Of the entries that follow, how many lines hold the string "mpFunctionsExtract"? Write the number and nothing more.

(Saved data entries)
--

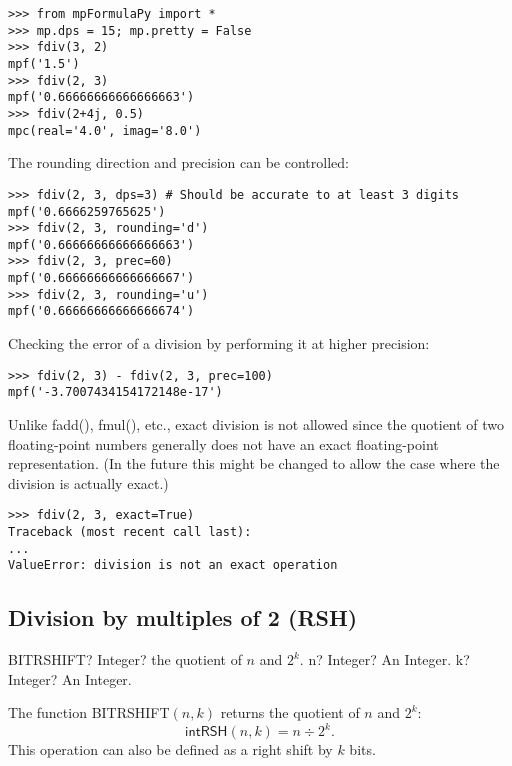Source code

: \begin{lstlisting}
>>> from mpFormulaPy import *
>>> mp.dps = 15; mp.pretty = False
>>> fdiv(3, 2)
mpf('1.5')
>>> fdiv(2, 3)
mpf('0.66666666666666663')
>>> fdiv(2+4j, 0.5)
mpc(real='4.0', imag='8.0')
\end{lstlisting}


The rounding direction and precision can be controlled:

\begin{lstlisting}
>>> fdiv(2, 3, dps=3) # Should be accurate to at least 3 digits
mpf('0.6666259765625')
>>> fdiv(2, 3, rounding='d')
mpf('0.66666666666666663')
>>> fdiv(2, 3, prec=60)
mpf('0.66666666666666667')
>>> fdiv(2, 3, rounding='u')
mpf('0.66666666666666674')
\end{lstlisting}


Checking the error of a division by performing it at higher precision:

\begin{lstlisting}
>>> fdiv(2, 3) - fdiv(2, 3, prec=100)
mpf('-3.7007434154172148e-17')
\end{lstlisting}


Unlike fadd(), fmul(), etc., exact division is not allowed since the quotient of two floating-point numbers generally does not have an exact floating-point representation. (In the future this might be changed to allow the case where the division is actually exact.)

\begin{lstlisting}
>>> fdiv(2, 3, exact=True)
Traceback (most recent call last):
...
ValueError: division is not an exact operation
\end{lstlisting}




\subsection{Division by multiples of 2 (RSH)}

\vspace{0.6cm}
\begin{mpFunctionsExtract}
	\mpWorksheetFunctionTwoNotImplemented
	{BITRSHIFT? Integer? the quotient of $n$ and $2^k$.}
	{n? Integer? An Integer.}
	{k? Integer? An Integer.}
\end{mpFunctionsExtract}

\vspace{0.3cm}
The function \textsf{BITRSHIFT$(n, k)$} returns the quotient of $n$ and $2^k$: 
\begin{equation}
	\textsf{intRSH}(n, k) =n \div 2^k.
\end{equation}
This operation can also be defined as a right shift by $k$ bits.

--

Task output
2